The field was discovered in 1975 in 150 m (492 ft) of water - development took a while due to a combination of a wellhead shut-in pressure of 9,440 psi (651 bar) and a reservoir temperature of 152°C (306°F). Solutions to these technical challenges have only become available in recent years, Chevron has pointed out. Among those deployed on this project are a vertical mono-bore subsea tree system supplied by OneSubsea (a first for Chevron in the North Sea); a subsea high-pressure protection system; and a corrosion monitoring system that measures the real-time condition of the pipeline. Following processing of the wellstream, the condensate is exported via the Forties Pipeline System to the Grangemouth terminal in central Scotland, with the gas exported to the Scottish Area Gas Evacuation terminal at St Fergus, north of Aberdeen.

Solutions offered for marginal UK ‘pools’

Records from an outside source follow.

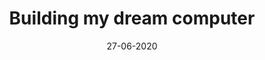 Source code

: ---
title: Building my dream computer
summary: Following Jim's module part 2
tags:
- PiBS
date: 27-06-2020

# Optional external URL for project (replaces project detail page).
external_link: ""

image:
  caption: Photo by Alexandre Debiève on Unsplash
  focal_point: Smart

links:
- icon: twitter
  icon_pack: fab
  name: Follow
  url: https://twitter.com/fabianbrunner
url_code: ""
url_pdf: ""
url_slides: ""
url_video: ""

# Slides (optional).
#   Associate this project with Markdown slides.
#   Simply enter your slide deck's filename without extension.
#   E.g. `slides = "example-slides"` references `content/slides/example-slides.md`.
#   Otherwise, set `slides = ""`.
---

Undeveloped discoveries throughout the UKCS contain collectively more than 3 Bboe of resources, according to a report by the Oil and Gas Authority (OGA). Most of these are small pools holding less than 50 MMboe technically recoverable, and the majority are within tieback or extended-drilling range of existing infrastructure. However, others are farther out and might need standalone development solutions.

OGA performed its research as part of the UK’s Technology Leadership Board’s Small Pools Work Group. It is also working on studies with the new Oil and Gas Technology Centre which has dedicated one of its solution centres to unlocking the potential of the UK’s small pools.

Britain’s National Subsea Research Initiative (NSRI), which supports the Small Pools Work Group, invited suggestions last year for enabling technologies for development solutions. Ideas short-listed for further screening included mechanically connected pipelines, subsea storage, unmanned production buoys, and small, versatile floating facilities. However, NSRI’s project director Dr. Gordon Drummond pointed out that technology is not the only driver. “The industry must be much more receptive to innovation,” he said. “There must be a willingness to work more collaboratively on multi-field applications and on access to infrastructure.”